Évaluer distinctement les préjudices temporaire et définitif dans une échelle de 1 à 7 ;
20. [Préjudice sexuel]
Indiquer s’il existe ou s’il existera un préjudice sexuel (perte ou diminution de la libido, impuissance ou frigidité, perte de fertilité) ;
21. [Préjudice d’établissement]
Dire si la victime subit une perte d’espoir ou de chance de normalement réaliser un projet de vie familiale ;
22. [Préjudice d’agrément]
Indiquer, notamment au vu des justificatifs produits, si la victime est empêchée en tout ou partie de se livrer à des activités spécifiques de sport ou de loisir ;
23. [Préjudices permanents exceptionnels]
Dire si la victime subit des préjudices permanents exceptionnels correspondant à des préjudices atypiques directement liés aux handicaps permanents ;
Dire si l’état de la victime est susceptible de modifications en aggravation.
Établir un état récapitulatif de l’ensemble des postes énumérés dans la mission.

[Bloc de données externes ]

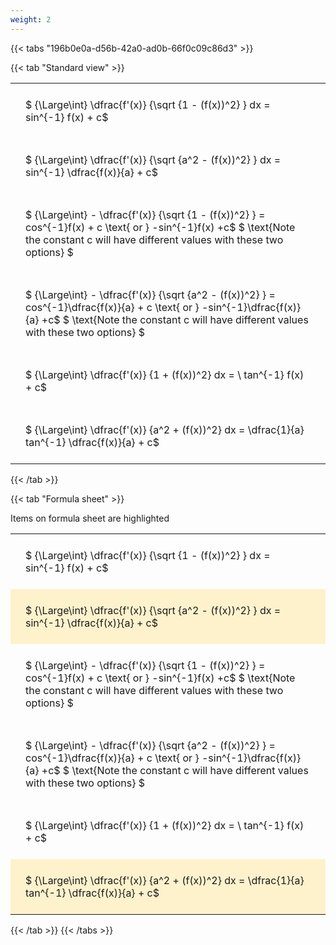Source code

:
 ```yaml
---
weight: 2
---
```


{{< tabs "196b0e0a-d56b-42a0-ad0b-66f0c09c86d3" >}}

{{< tab "Standard view" >}}

<style type="text/css">
#T_9a725 th.col_heading {
  text-align: left;
  font-size: 1em;
}
#T_9a725 td {
  text-align: left;
  font-size: 1em;
  padding: 1.5em;
}
</style>
<table id="T_9a725">
  <thead>
  </thead>
  <tbody>
    <tr>
      <td id="T_9a725_row0_col0" class="data row0 col0" >$ {\Large\int} \dfrac{f'(x)} {\sqrt {1 - (f(x))^2} } dx = sin^{-1} f(x) + c$</td>
    </tr>
    <tr>
      <td id="T_9a725_row1_col0" class="data row1 col0" >$ {\Large\int} \dfrac{f'(x)} {\sqrt {a^2 - (f(x))^2} } dx = sin^{-1} \dfrac{f(x)}{a} + c$</td>
    </tr>
    <tr>
      <td id="T_9a725_row2_col0" class="data row2 col0" >$ {\Large\int} - \dfrac{f'(x)} {\sqrt {1 - (f(x))^2} }  = cos^{-1}f(x) + c \text{ or } -sin^{-1}f(x) +c$
$ \text{Note the constant c will have different values with these two options} $</td>
    </tr>
    <tr>
      <td id="T_9a725_row3_col0" class="data row3 col0" >$ {\Large\int} - \dfrac{f'(x)} {\sqrt {a^2 - (f(x))^2} }  = cos^{-1}\dfrac{f(x)}{a} + c \text{ or } -sin^{-1}\dfrac{f(x)}{a} +c$
$ \text{Note the constant c will have different values with these two options} $</td>
    </tr>
    <tr>
      <td id="T_9a725_row4_col0" class="data row4 col0" >$ {\Large\int} \dfrac{f'(x)} {1 + (f(x))^2} dx = \ tan^{-1} f(x) + c$</td>
    </tr>
    <tr>
      <td id="T_9a725_row5_col0" class="data row5 col0" >$ {\Large\int} \dfrac{f'(x)} {a^2 + (f(x))^2} dx = \dfrac{1}{a} tan^{-1} \dfrac{f(x)}{a} + c$</td>
    </tr>
  </tbody>
</table>
{{< /tab >}}

{{< tab "Formula sheet" >}}

Items on formula sheet are highlighted 
<br>
<style type="text/css">
#T_e1a31 th.col_heading {
  text-align: left;
  font-size: 1em;
}
#T_e1a31 td {
  text-align: left;
  font-size: 1em;
  padding: 1.5em;
}
#T_e1a31_row0_col0, #T_e1a31_row2_col0, #T_e1a31_row3_col0, #T_e1a31_row4_col0 {
  background-color: rgba(0,0,0,0);
}
#T_e1a31_row1_col0, #T_e1a31_row5_col0 {
  background-color: rgba(255,194,10, 0.2);
}
</style>
<table id="T_e1a31">
  <thead>
  </thead>
  <tbody>
    <tr>
      <td id="T_e1a31_row0_col0" class="data row0 col0" >$ {\Large\int} \dfrac{f'(x)} {\sqrt {1 - (f(x))^2} } dx = sin^{-1} f(x) + c$</td>
    </tr>
    <tr>
      <td id="T_e1a31_row1_col0" class="data row1 col0" >$ {\Large\int} \dfrac{f'(x)} {\sqrt {a^2 - (f(x))^2} } dx = sin^{-1} \dfrac{f(x)}{a} + c$</td>
    </tr>
    <tr>
      <td id="T_e1a31_row2_col0" class="data row2 col0" >$ {\Large\int} - \dfrac{f'(x)} {\sqrt {1 - (f(x))^2} }  = cos^{-1}f(x) + c \text{ or } -sin^{-1}f(x) +c$
$ \text{Note the constant c will have different values with these two options} $</td>
    </tr>
    <tr>
      <td id="T_e1a31_row3_col0" class="data row3 col0" >$ {\Large\int} - \dfrac{f'(x)} {\sqrt {a^2 - (f(x))^2} }  = cos^{-1}\dfrac{f(x)}{a} + c \text{ or } -sin^{-1}\dfrac{f(x)}{a} +c$
$ \text{Note the constant c will have different values with these two options} $</td>
    </tr>
    <tr>
      <td id="T_e1a31_row4_col0" class="data row4 col0" >$ {\Large\int} \dfrac{f'(x)} {1 + (f(x))^2} dx = \ tan^{-1} f(x) + c$</td>
    </tr>
    <tr>
      <td id="T_e1a31_row5_col0" class="data row5 col0" >$ {\Large\int} \dfrac{f'(x)} {a^2 + (f(x))^2} dx = \dfrac{1}{a} tan^{-1} \dfrac{f(x)}{a} + c$</td>
    </tr>
  </tbody>
</table>
{{< /tab >}}
{{< /tabs >}}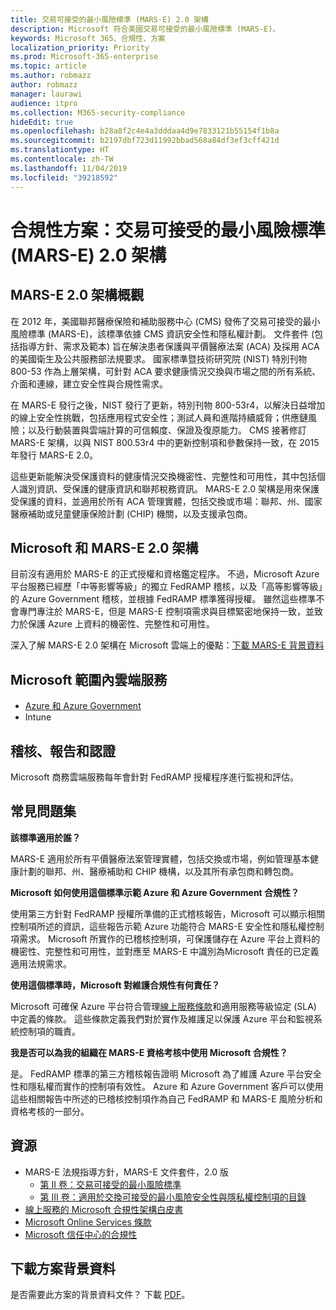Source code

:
 ```yaml
---
title: 交易可接受的最小風險標準 (MARS-E) 2.0 架構
description: Microsoft 符合美國交易可接受的最小風險標準 (MARS-E)。
keywords: Microsoft 365、合規性、方案
localization_priority: Priority
ms.prod: Microsoft-365-enterprise
ms.topic: article
ms.author: robmazz
author: robmazz
manager: laurawi
audience: itpro
ms.collection: M365-security-compliance
hideEdit: true
ms.openlocfilehash: b28a8f2c4e4a3dddaa4d9e7833121b55154f1b8a
ms.sourcegitcommit: b2197dbf723d11992bbad568a84df3ef3cff421d
ms.translationtype: HT
ms.contentlocale: zh-TW
ms.lasthandoff: 11/04/2019
ms.locfileid: "39218592"
---
```

# <a name="compliance-offering-minimum-acceptable-risk-standards-for-exchanges-mars-e-20-framework"></a>合規性方案：交易可接受的最小風險標準 (MARS-E) 2.0 架構

## <a name="mars-e-20-framework-overview"></a>MARS-E 2.0 架構概觀

在 2012 年，美國聯邦醫療保險和補助服務中心 (CMS) 發佈了交易可接受的最小風險標準 (MARS-E)，該標準依據 CMS 資訊安全性和隱私權計劃。 文件套件 (包括指導方針、需求及範本) 旨在解決患者保護與平價醫療法案 (ACA) 及採用 ACA 的美國衛生及公共服務部法規要求。 國家標準暨技術研究院 (NIST) 特別刊物 800-53 作為上層架構，可針對 ACA 要求健康情況交換與市場之間的所有系統、介面和連線，建立安全性與合規性需求。

在 MARS-E 發行之後，NIST 發行了更新，特別刊物 800-53r4，以解決日益增加的線上安全性挑戰，包括應用程式安全性；測試人員和進階持續威脅；供應鏈風險；以及行動裝置與雲端計算的可信賴度、保證及復原能力。 CMS 接著修訂 MARS-E 架構，以與 NIST 800.53r4 中的更新控制項和參數保持一致，在 2015 年發行 MARS-E 2.0。

這些更新能解決受保護資料的健康情況交換機密性、完整性和可用性，其中包括個人識別資訊、受保護的健康資訊和聯邦稅務資訊。 MARS-E 2.0 架構是用來保護受保護的資料，並適用於所有 ACA 管理實體，包括交換或市場：聯邦、州、國家醫療補助或兒童健康保險計劃 (CHIP) 機關，以及支援承包商。

## <a name="microsoft-and-mars-e-20-framework"></a>Microsoft 和 MARS-E 2.0 架構

目前沒有適用於 MARS-E 的正式授權和資格鑑定程序。 不過，Microsoft Azure 平台服務已經歷「中等影響等級」的獨立 FedRAMP 稽核，以及「高等影響等級」的 Azure Government 稽核，並根據 FedRAMP 標準獲得授權。 雖然這些標準不會專門專注於 MARS-E，但是 MARS-E 控制項需求與目標緊密地保持一致，並致力於保護 Azure 上資料的機密性、完整性和可用性。

深入了解 MARS-E 2.0 架構在 Microsoft 雲端上的優點：[下載 MARS-E 背景資料](https://aka.ms/mars-e-backgrounder)

## <a name="microsoft-in-scope-cloud-services"></a>Microsoft 範圍內雲端服務

- [Azure 和 Azure Government](https://aka.ms/AzureCompliance)
- Intune

## <a name="audits-reports-and-certificates"></a>稽核、報告和認證

Microsoft 商務雲端服務每年會針對 FedRAMP 授權程序進行監視和評估。

## <a name="frequently-asked-questions"></a>常見問題集

**該標準適用於誰？**

MARS-E 適用於所有平價醫療法案管理實體，包括交換或市場，例如管理基本健康計劃的聯邦、州、醫療補助和 CHIP 機構，以及其所有承包商和轉包商。

**Microsoft 如何使用這個標準示範 Azure 和 Azure Government 合規性？**

使用第三方針對 FedRAMP 授權所準備的正式稽核報告，Microsoft 可以顯示相關控制項所述的資訊，這些報告示範 Azure 功能符合 MARS-E 安全性和隱私權控制項需求。 Microsoft 所實作的已稽核控制項，可保護儲存在 Azure 平台上資料的機密性、完整性和可用性，並對應至 MARS-E 中識別為Microsoft 責任的已定義適用法規需求。

**使用這個標準時，Microsoft 對維護合規性有何責任？**

Microsoft 可確保 Azure 平台符合管理[線上服務條款](https://www.microsoftvolumelicensing.com/DocumentSearch.aspx?Mode=3&DocumentTypeId=31)和適用服務等級協定 (SLA) 中定義的條款。 這些條款定義我們對於實作及維護足以保護 Azure 平台和監視系統控制項的職責。

**我是否可以為我的組織在 MARS-E 資格考核中使用 Microsoft 合規性？**

是。 FedRAMP 標準的第三方稽核報告證明 Microsoft 為了維護 Azure 平台安全性和隱私權而實作的控制項有效性。 Azure 和 Azure Government 客戶可以使用這些相關報告中所述的已稽核控制項作為自己 FedRAMP 和 MARS-E 風險分析和資格考核的一部分。

## <a name="resources"></a>資源

- MARS-E 法規指導方針，MARS-E 文件套件，2.0 版
    - [第 II 卷：交易可接受的最小風險標準](https://www.cms.gov/CCIIO/Resources/Regulations-and-Guidance/Downloads/2-MARS-E-v2-0-Minimum-Acceptable-Risk-Standards-for-Exchanges-11102015.pdf)
    - [第 III 卷：適用於交換可接受的最小風險安全性與隱私權控制項的目錄](https://www.cms.gov/CCIIO/Resources/Regulations-and-Guidance/Downloads/3-MARS-E-v2-0-Catalog-of-Security-and-Privacy-Controls-11102015.pdf)
- [線上服務的 Microsoft 合規性架構白皮書](https://aka.ms/compliance-framework)
- [Microsoft Online Services 條款](https://www.microsoftvolumelicensing.com/DocumentSearch.aspx?Mode=3&DocumentTypeId=31)
- [Microsoft 信任中心的合規性](https://www.microsoft.com/trust-center/compliance/compliance-overview)

## <a name="download-the-offering-backgrounder"></a>下載方案背景資料

是否需要此方案的背景資料文件？ 下載 [PDF](https://download.microsoft.com/download/7/C/2/7C2690A7-19CC-4EED-A47A-B43CC418790A/MARS-E-Compliance.pdf)。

DIT que l’expert accomplit sa mission conformément aux dispositions des articles 273 à 283, 748-1 du code de procédure civile, qu’il peut entendre toute personne, qu’il a la faculté de s’adjoindre tout spécialiste de son choix dans une spécialité différente de la sienne, à charge de joindre leur avis au rapport, dit que si le sapiteur n’a pas pu réaliser ses opérations de manière contradictoire, son avis doit être immédiatement communiqué aux parties par l’expert,
DÉSIGNE le magistrat chargé du contrôle des expertises pour surveiller le déroulement de la mesure,
DIT que l’expert doit communiquer un pré rapport aux parties en leur impartissant un délai raisonnable, au moins quatre semaines, pour la production de leurs dires écrits auxquels il doit répondre dans son rapport définitif, qu’il doit déposer au service des expertises EN VERSION PAPIER avant le 8 août 2026 en un original, après en avoir adressé un exemplaire à chacune des parties en cause,
FIXE l’avance des frais d’expertise à valoir sur le montant des honoraires de l’expert à la somme de 800 euros qui doit être consignée par SA Pacifica avant le 22 février 2026 à la régie d’avances et de recettes du tribunal judiciaire de SAINT-ETIENNE,
RAPPELLE qu’en application de l’article 271 du code de procédure civile à défaut de consignation dans le délai prescrit, la désignation de l’expert est caduque, sauf prolongation de délai ou relevé de caducité décidé par le juge chargé du contrôle des expertises,
DIT que les parties doivent communiquer sans délai les pièces réclamées par l’expert,
DIT qu’en cas de défaillance des parties, le juge chargé du contrôle de l’expertise peut être saisi en vue de la fixation d’une astreinte,
DIT que lors de la première réunion, l’expert dresse un programme de ses investigations, fixe un calendrier précis de ses opérations et évalue d’une manière aussi détaillée que possible le montant prévisible de ses honoraires et de ses débours,
DIT qu’à l’issue de cette réunion, l’expert fait connaître au juge chargé du contrôle de l’expertise la somme globale qui lui parait nécessaire pour garantir en totalité le recouvrement de ses honoraires et sollicite le cas échéant, le versement d’une provision complémentaire,
INVITE les parties à procéder aux mises en cause nécessaires dans les deux mois de la saisine de l’expert ou, si la nécessité s’en révèle ultérieurement, dès que l’expert a donné son accord.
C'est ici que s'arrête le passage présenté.